Well, there are lots of clever things inside that move lens elements. How they do this really is not important. So what I will do instead is I will explain the fundamentals.

Okay, the first part of this is tilt.

And now for the science bit. The Scheimpflug principle is the one where the lens plane is no longer parallel to the image sensor.

Does knowing this weird word help us? Not really, I just found it during my little bit of Google research and thought I’d throw it in here to make me sound intelligent!

Okay, so with tilt, you tilt the lens to the left or to the right.

This changes the relationship of the focal plane to the sensor, they are no longer parallel. Now you need to have a look at a picture of a tilt-shift lens to get your head around this, I used to have one so I understand it.

Basically, the lens is fixed to the camera body. And then using the little wheels on the sides, you can tilt the lens left or right. Some of it stays where it is some of it moves, it’s very complicated.

This can give you increased depth of field with the bits on the left on the right going out of focus. So what this is doing is giving you massive control of the depth field and a completely different type of image. Okay, so we have tilt, and we have shift.

And what about shift?

By using the shift feature, it looks like you’ve taken a photo from a different position. It’s quite weird when you do it because you look through the viewfinder of a photo you have just taken and it’s like, but I’m not there.

It is a bit strange, but you get your head around it. I did eventually. So if I can, you can.

Shift is the one that you use to make converging vertical straight in architecture photography. Now, I’m not gonna lie to you here. I thought it was tilt that did that (clearly I had not applied any thought to this misconception in my own head).

That’s why I’m enjoying doing these episodes because I start off with what I know, and then I realise I was wrong (sometimes). So I go from what I know, to what I thought I knew to the reality which isn’t always the same.
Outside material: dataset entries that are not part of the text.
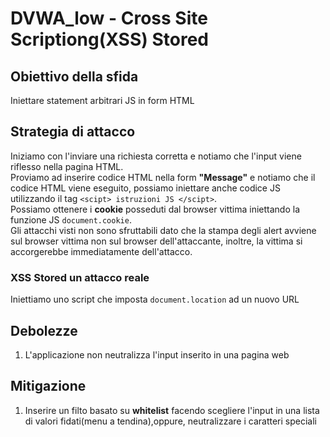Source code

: # DVWA_low - Cross Site Scriptiong(XSS) Stored

## Obiettivo della sfida
Iniettare statement arbitrari JS in form HTML

## Strategia di attacco
Iniziamo con l'inviare una richiesta corretta e notiamo che l'input viene riflesso nella pagina HTML.  
Proviamo ad inserire codice HTML nella form **"Message"** e notiamo che il codice HTML viene eseguito, possiamo iniettare anche codice JS utilizzando il tag `<scipt> istruzioni JS </scipt>`.   
Possiamo ottenere i **cookie** posseduti dal browser vittima iniettando la funzione JS `document.cookie`.  
Gli attacchi visti non sono sfruttabili dato che la stampa degli alert avviene sul browser vittima non sul browser dell'attaccante, inoltre, la vittima si accorgerebbe immediatamente dell'attacco.


### XSS Stored un attacco reale
Iniettiamo uno script che imposta `document.location` ad un nuovo URL

## Debolezze
1. L'applicazione non neutralizza l'input inserito in una pagina web

## Mitigazione
1. Inserire un filto basato su **whitelist** facendo scegliere l'input in una lista di valori fidati(menu a tendina),oppure, neutralizzare i caratteri speciali

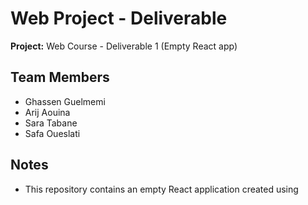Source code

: # Web Project - Deliverable 

**Project:** Web Course - Deliverable 1 (Empty React app)  


## Team Members
- Ghassen Guelmemi
- Arij Aouina
- Sara Tabane 
- Safa Oueslati
## Notes
- This repository contains an empty React application created using 
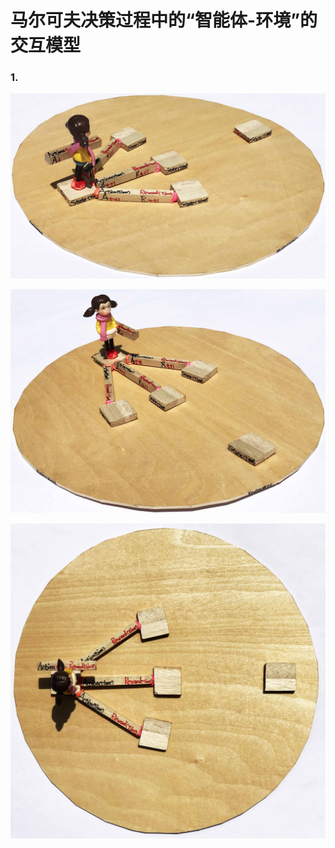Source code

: # 马尔可夫决策过程中的“智能体-环境”的交互模型

### 1. 

![](/images/体验强化学习的基本概念/马尔可夫决策过程中的“智能体-环境”的交互模型/1a1.jpg)

![](/images/体验强化学习的基本概念/马尔可夫决策过程中的“智能体-环境”的交互模型/1a2.jpg)

![](/images/体验强化学习的基本概念/马尔可夫决策过程中的“智能体-环境”的交互模型/1a3.jpg)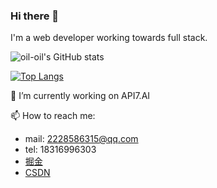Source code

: ### Hi there 👋

I'm a web developer working towards full stack.
  
![oil-oil's GitHub stats](https://github-readme-stats.vercel.app/api?username=oil-oil&bg_color=30,32CCBC,90F7EC&title_color=fff&text_color=fff)

[![Top Langs](https://github-readme-stats.vercel.app/api/top-langs/?username=oil-oil&layout=compact)](https://github.com/anuraghazra/github-readme-stats)


🔭 I’m currently working on API7.AI

📫 How to reach me: 
- mail: 2228586315@qq.com
- tel: 18316996303
- [掘金](https://juejin.cn/user/2384177081367998)
- [CSDN](https://blog.csdn.net/weixin_47077674)
<!--
**oil-oil/oil-oil** is a ✨ _special_ ✨ repository because its `README.md` (this file) appears on your GitHub profile.

Here are some ideas to get you started:

- 🔭 I’m currently working on ...
- 🌱 I’m currently learning ...
- 👯 I’m looking to collaborate on ...
- 🤔 I’m looking for help with ...
- 💬 Ask me about ...
- 📫 How to reach me: ...
- 😄 Pronouns: ...
- ⚡ Fun fact: ...
-->

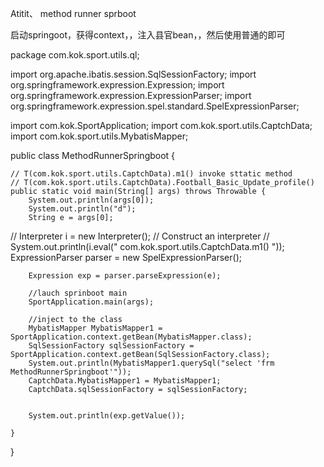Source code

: Atitit、 method runner sprboot

启动springoot，获得context，，注入县官bean，，然后使用普通的即可

package com.kok.sport.utils.ql;

import org.apache.ibatis.session.SqlSessionFactory;
import org.springframework.expression.Expression;
import org.springframework.expression.ExpressionParser;
import org.springframework.expression.spel.standard.SpelExpressionParser;

import com.kok.SportApplication;
import com.kok.sport.utils.CaptchData;
import com.kok.sport.utils.MybatisMapper;

public class MethodRunnerSpringboot {

	// T(com.kok.sport.utils.CaptchData).m1() invoke sttatic method
	// T(com.kok.sport.utils.CaptchData).Football_Basic_Update_profile()
	public static void main(String[] args) throws Throwable {
		System.out.println(args[0]);
		System.out.println("d");
		String e = args[0];

//		Interpreter i = new Interpreter(); // Construct an interpreter
//		System.out.println(i.eval(" com.kok.sport.utils.CaptchData.m1()  "));
		ExpressionParser parser = new SpelExpressionParser();

		Expression exp = parser.parseExpression(e);

		//lauch sprinboot main
		SportApplication.main(args);
		
		//inject to the class 
		MybatisMapper MybatisMapper1 = SportApplication.context.getBean(MybatisMapper.class);
		SqlSessionFactory sqlSessionFactory = SportApplication.context.getBean(SqlSessionFactory.class);
		System.out.println(MybatisMapper1.querySql("select 'frm MethodRunnerSpringboot'"));
		CaptchData.MybatisMapper1 = MybatisMapper1;
		CaptchData.sqlSessionFactory = sqlSessionFactory;
		

		System.out.println(exp.getValue());

	}

}

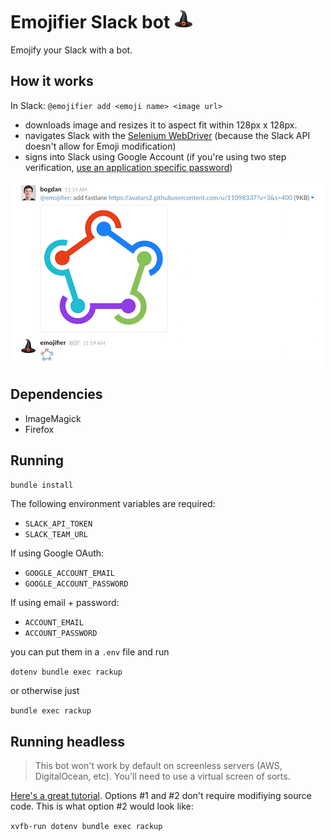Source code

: # Emojifier Slack bot ![](public/hat.png)

Emojify your Slack with a bot.

## How it works

In Slack: `@emojifier add <emoji name> <image url>`

- downloads image and resizes it to aspect fit within 128px x 128px.
- navigates Slack with the [Selenium WebDriver](http://www.seleniumhq.org/projects/webdriver/) (because the Slack API doesn't allow for Emoji modification)
- signs into Slack using Google Account (if you're using two step verification, [use an application specific password](https://support.google.com/accounts/answer/185833))

![](public/demo.png)

## Dependencies

- ImageMagick
- Firefox

## Running

`bundle install`

The following environment variables are required:

- `SLACK_API_TOKEN`
- `SLACK_TEAM_URL`

If using Google OAuth:

- `GOOGLE_ACCOUNT_EMAIL`
- `GOOGLE_ACCOUNT_PASSWORD`

If using email + password:

- `ACCOUNT_EMAIL`
- `ACCOUNT_PASSWORD`

you can put them in a `.env` file and run

`dotenv bundle exec rackup`

or otherwise just

`bundle exec rackup`

## Running headless

> This bot won't work by default on screenless servers (AWS, DigitalOcean, etc). You'll need to use a virtual screen of sorts.

[Here's a great tutorial](http://elementalselenium.com/tips/38-headless). Options #1 and #2 don't require modifiying source code. This is what option #2 would look like:

`xvfb-run dotenv bundle exec rackup`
So I’ve learned something today, which is good.

You can also use shift to photograph mirrors and not be in them, or rooms with mirrors in them. If you’ve ever seen those photographs and wondered how they got them, probably like me you assumed it’s just Photoshop editing, but no it is the shift thing.

And it’s clever.

I actually did this and it’s a really weird thing to experience. It’s brilliant. And if you don’t need this now, it’s good to know for the future.

Panoramic photos

Shift can also be used when you’re taking panoramic photos. You know, when you take photos to the left, middle and then to the right, and then you stitch them all together. When you do that, you lose bits caused by what’s called parallax, which (I put on my notes here) is one for another time. It’s possibly one for never.

it’s just some optical effect called parallax. Let’s not worry about that.

Architectural Photography

In architectural photography, you shift the lens. You get the camera on a tripod level, and what I’d normally do is get the camera level horizontally and front to back, so I’m square onto the building. And what happens is the top of the building, sometimes, not always, because I use a 17mm lens, sometimes isn’t in the frame.

So what you do is you tilt the camera and lens back, I use the geared levers on my tripod head for this. As you lean the camera back, the verticals start to converge. Now with a tilt-shift lens, you put the building in the photo as you would, and then in camera, you shift the lens. And you correct the converging verticals in camera.

It’s an awesome thing to do. I wouldn’t say it’s easy, but it’s not too hard. And it’s effective.

Keeping it real

And you got to make sure that the building looks realistic afterwards. So the top tip here, once you’ve got your building perfectly vertical, however you do it, I like to give it a little 5% lean back, no, not the bacon, to make it look natural, because we’re not used to seeing buildings ramrod straight – this is not how we perceive things from ground level.

Panoramic photos

Okay, so for panoramic photos, again, you use the shift function.

I haven’t done this, I’m not gonna lie to you, I’ve taken a few panoramic photos, and just cropped out that bit caused by parallax. But if you are into panoramas, this could be for you, you’ll get more out of each photo, which can only be a good thing.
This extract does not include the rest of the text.